United States government agencies (e.g., the U.S. Substance Abuse and Mental Health Services Administration) and researchers have outlined a set of core principles of trauma-informed care. While there is some variability in the terminology these have employed, there appears to be consensus in the literature that these tenets should include safety, trustworthiness and transparency, collaboration and peer support, empowerment, choice and the intersectionality of identity characteristics. We briefly describe each principle next.

1.2.1. Safety

In the trauma-informed care framework, safety refers to the organization/program service users’ physical and emotional safety, meaning reasonable freedom from harm or danger and to prevent further shocks from occurring. UNHCR, as the major international refugee protection organization, faces difficult challenges in integrating these differing security interests and strategies in the contexts it routinely confronts.
The problems arising from operating in war zones and continuing protection concerns related to refugees in protracted situations are partly responsible for challenges in providing protection to individuals and defusing potential interstate tension. So too is the rise of xenophobia and fear of asylum seekers in many countries, which has led to a tendency to see refugees not as victims but as perpetrators of insecurity. That kind of thinking has inspired more aggressive interception measures, higher barriers to entry and indiscriminate detention, all of which pose new security risks to refugees [18].
Aside from physical security, emotional/psychological safety plays a vital role in refugees’ well-being following displacement and one or more related traumatic experiences.
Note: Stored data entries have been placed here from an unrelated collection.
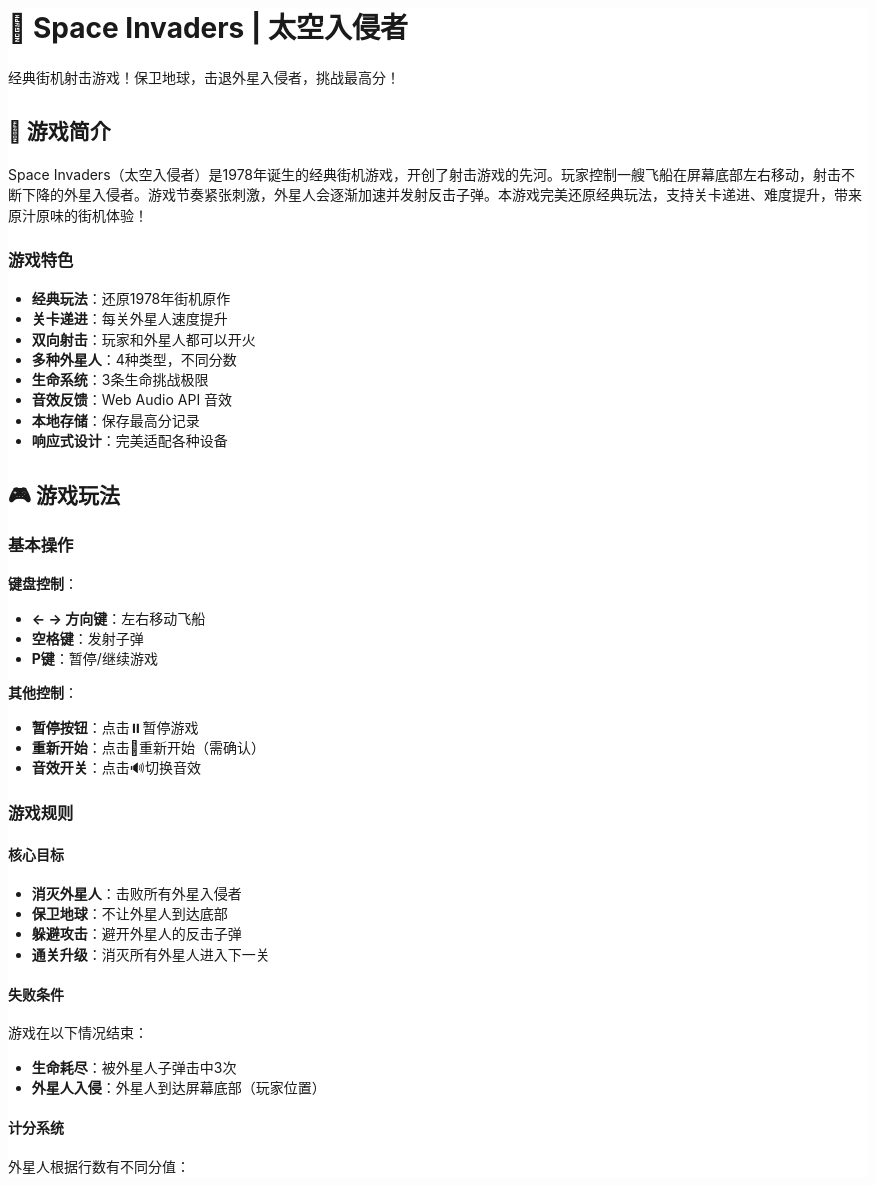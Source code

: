 # 👾 Space Invaders | 太空入侵者

经典街机射击游戏！保卫地球，击退外星入侵者，挑战最高分！

## 📖 游戏简介

Space Invaders（太空入侵者）是1978年诞生的经典街机游戏，开创了射击游戏的先河。玩家控制一艘飞船在屏幕底部左右移动，射击不断下降的外星入侵者。游戏节奏紧张刺激，外星人会逐渐加速并发射反击子弹。本游戏完美还原经典玩法，支持关卡递进、难度提升，带来原汁原味的街机体验！

### 游戏特色
- **经典玩法**：还原1978年街机原作
- **关卡递进**：每关外星人速度提升
- **双向射击**：玩家和外星人都可以开火
- **多种外星人**：4种类型，不同分数
- **生命系统**：3条生命挑战极限
- **音效反馈**：Web Audio API 音效
- **本地存储**：保存最高分记录
- **响应式设计**：完美适配各种设备

## 🎮 游戏玩法

### 基本操作

**键盘控制**：
- **← → 方向键**：左右移动飞船
- **空格键**：发射子弹
- **P键**：暂停/继续游戏

**其他控制**：
- **暂停按钮**：点击⏸️暂停游戏
- **重新开始**：点击🔄重新开始（需确认）
- **音效开关**：点击🔊切换音效

### 游戏规则

#### 核心目标
- **消灭外星人**：击败所有外星入侵者
- **保卫地球**：不让外星人到达底部
- **躲避攻击**：避开外星人的反击子弹
- **通关升级**：消灭所有外星人进入下一关

#### 失败条件
游戏在以下情况结束：
- **生命耗尽**：被外星人子弹击中3次
- **外星人入侵**：外星人到达屏幕底部（玩家位置）

#### 计分系统

外星人根据行数有不同分值：
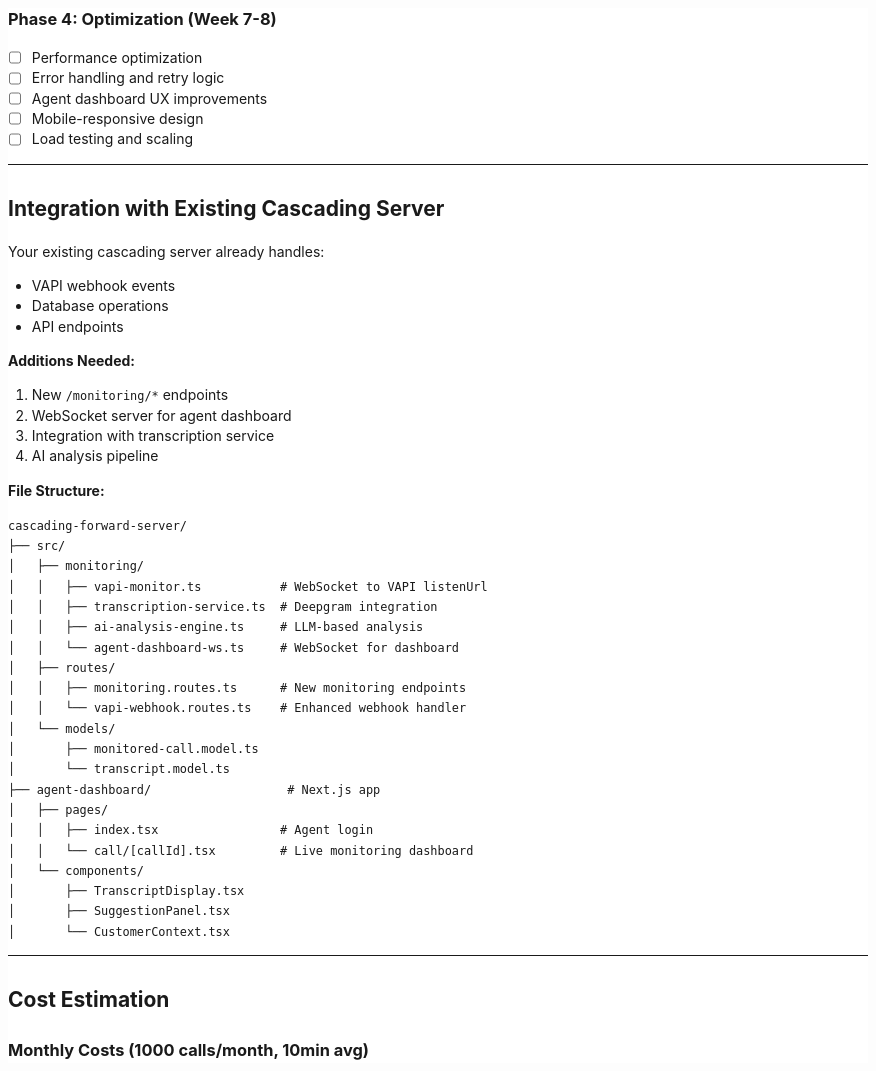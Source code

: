 ### Phase 4: Optimization (Week 7-8)
- [ ] Performance optimization
- [ ] Error handling and retry logic
- [ ] Agent dashboard UX improvements
- [ ] Mobile-responsive design
- [ ] Load testing and scaling

---

## Integration with Existing Cascading Server

Your existing cascading server already handles:
- VAPI webhook events
- Database operations
- API endpoints

**Additions Needed:**
1. New `/monitoring/*` endpoints
2. WebSocket server for agent dashboard
3. Integration with transcription service
4. AI analysis pipeline

**File Structure:**
```
cascading-forward-server/
├── src/
│   ├── monitoring/
│   │   ├── vapi-monitor.ts           # WebSocket to VAPI listenUrl
│   │   ├── transcription-service.ts  # Deepgram integration
│   │   ├── ai-analysis-engine.ts     # LLM-based analysis
│   │   └── agent-dashboard-ws.ts     # WebSocket for dashboard
│   ├── routes/
│   │   ├── monitoring.routes.ts      # New monitoring endpoints
│   │   └── vapi-webhook.routes.ts    # Enhanced webhook handler
│   └── models/
│       ├── monitored-call.model.ts
│       └── transcript.model.ts
├── agent-dashboard/                   # Next.js app
│   ├── pages/
│   │   ├── index.tsx                 # Agent login
│   │   └── call/[callId].tsx         # Live monitoring dashboard
│   └── components/
│       ├── TranscriptDisplay.tsx
│       ├── SuggestionPanel.tsx
│       └── CustomerContext.tsx
```

---

## Cost Estimation

### Monthly Costs (1000 calls/month, 10min avg)
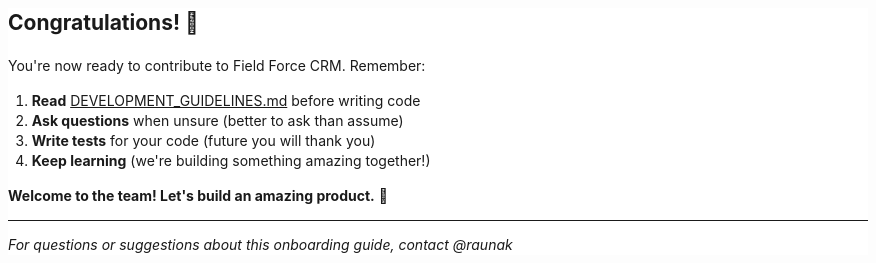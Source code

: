 
## Congratulations! 🎉

You're now ready to contribute to Field Force CRM. Remember:

1. **Read** [DEVELOPMENT_GUIDELINES.md](./DEVELOPMENT_GUIDELINES.md) before writing code
2. **Ask questions** when unsure (better to ask than assume)
3. **Write tests** for your code (future you will thank you)
4. **Keep learning** (we're building something amazing together!)

**Welcome to the team! Let's build an amazing product.** 🚀

---

*For questions or suggestions about this onboarding guide, contact @raunak*
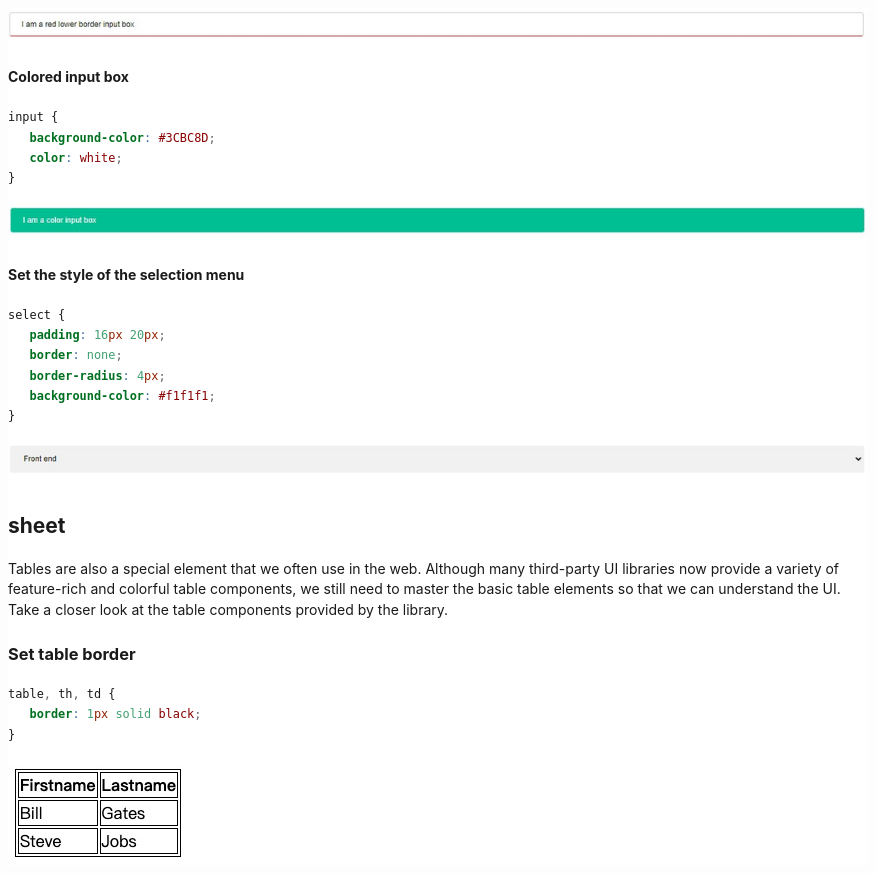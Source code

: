 ![](./img/08-10.jpg)

#### Colored input box
```css
input {
   background-color: #3CBC8D;
   color: white;
}
```

![](./img/08-11.jpg)

#### Set the style of the selection menu
```css
select {
   padding: 16px 20px;
   border: none;
   border-radius: 4px;
   background-color: #f1f1f1;
}
```

![](./img/08-12.jpg)


## sheet
Tables are also a special element that we often use in the web. Although many third-party UI libraries now provide a variety of feature-rich and colorful table components, we still need to master the basic table elements so that we can understand the UI. Take a closer look at the table components provided by the library.

### Set table border

```css
table, th, td {
   border: 1px solid black;
}
```
![](./img/08-13.jpg)
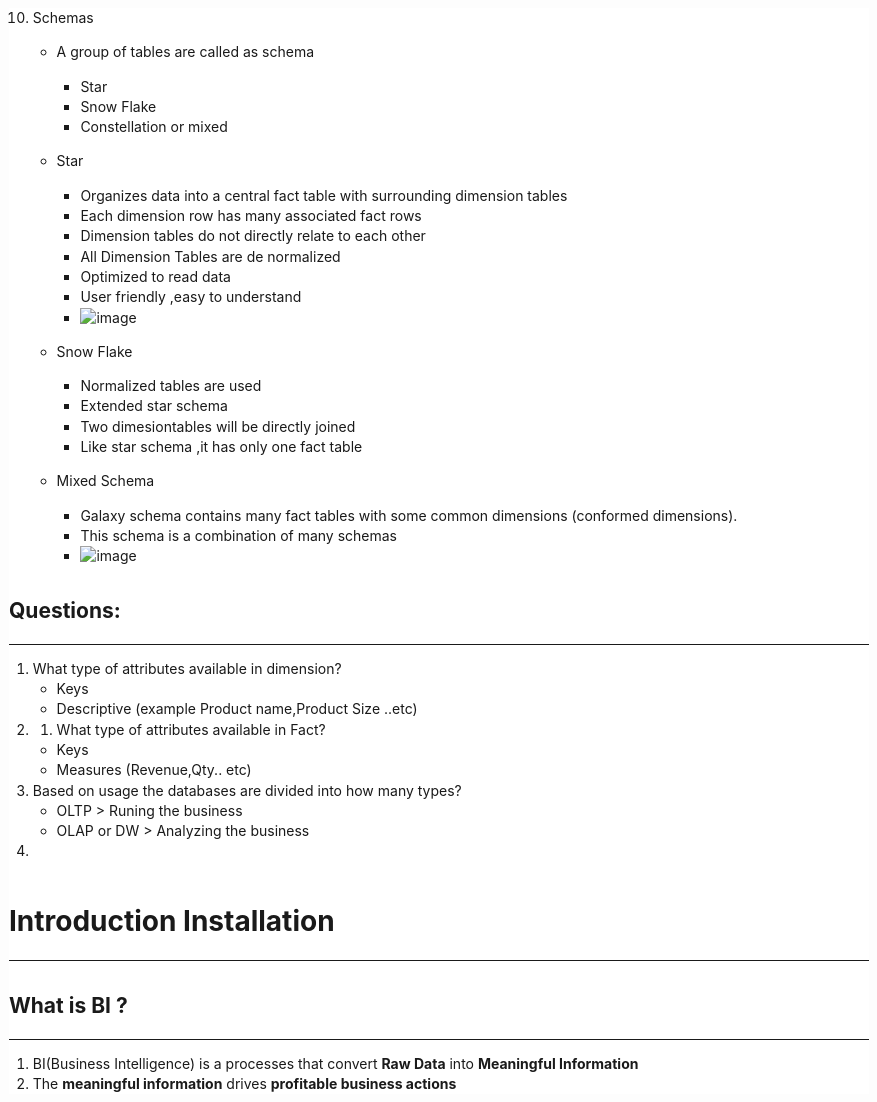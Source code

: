 10. Schemas
    - A group of tables are called as schema 
        - Star 
        - Snow Flake
        - Constellation or mixed 
    - Star
        - Organizes data into a central fact table with surrounding dimension tables
        - Each dimension row has many associated fact rows
        - Dimension tables do not directly relate to each other
        - All Dimension Tables are de normalized
        - Optimized to read data
        - User friendly ,easy to understand
        - ![image](https://user-images.githubusercontent.com/20516321/115670440-0a9dba00-a367-11eb-9c39-abac453225f1.png)
    - Snow Flake
        - Normalized tables are used
        - Extended star schema
        - Two dimesiontables will be directly joined
        - Like star schema ,it  has only one fact table

    - Mixed Schema
        - Galaxy schema contains many fact tables with some common dimensions (conformed dimensions). 
        - This schema is a combination of many schemas
        - ![image](https://user-images.githubusercontent.com/20516321/115670843-7da73080-a367-11eb-8ed5-adac58cdffb0.png)
## Questions:
---
1. What type of attributes available in dimension?
    - Keys
    - Descriptive (example Product name,Product Size ..etc)
2. 1. What type of attributes available in Fact?
    - Keys
    - Measures (Revenue,Qty.. etc)
3. Based on usage the databases are divided into how many types?
    - OLTP > Runing the business
    - OLAP or DW > Analyzing the business
4. 



# Introduction Installation
---

##  What is BI ?
---
1. BI(Business Intelligence) is a processes that convert **Raw Data** into **Meaningful Information**
1. The **meaningful information** drives **profitable business actions**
UNHCR [19] personnel view refugee mental health and psychosocial support (MHPSS) as occurring on four levels (Figure 1):
Layer 1 (dark green in Figure 1) initiatives aim to provide basic services and security. Layer 2 (or light green in Figure 1) efforts seek to strengthen community and family support through promotion of activities that foster social cohesion and self-help. Layer 3 (yellow in Figure 1) assistance focuses on providing refugees emotional and practical aid through individual, family or group interventions. Trained non-specialized workers in health, education, community-based protection, child protection or sexual and gender-based violence (SGBV) usually deliver such support, with ongoing supervision. Layer 4 (red in Figure 1) offers clinical mental health and psychosocial services for those with severe symptoms or whose intolerable suffering renders them unable to carry out basic daily functions. Such interventions are usually led by mental health professionals, but also can also be offered by social workers (2021, [19] p. 4).
Examining the psychological functions of nostalgia among Syrian refugees residing in Saudi Arabia, Wildschut and others have contended that “Most established benefits of nostalgia [i.e., fostering self-continuity, a sense of meaning and self-esteem] also accrued to Syrian refugees. However, contrary to previous findings, [these authors found that] nostalgia decreased optimism, highlighting the limits of its palliative capacity among displaced individuals” [20]. Wildschut et al. found that individual dispositional resilience, “the capacity to withstand and recover from adversity”, acted as a catalyst of the nostalgic emotion’s benefits and, likewise, as an inhibitor of its costs [20]. Kalmanowitz and Ho have suggested that a combination of art therapy and meditation may “help individuals build strategies for safety, support resilience, and work with multiple levels of loss, after extreme and traumatic experiences” [21]. Afsharian and colleagues have contended that “fostering pathways to successful employment and creating safe work based on a high PSC [psychologically safe climate] and less harassment are strongly recommended to improve refugees’ mental health and adaptation” [22].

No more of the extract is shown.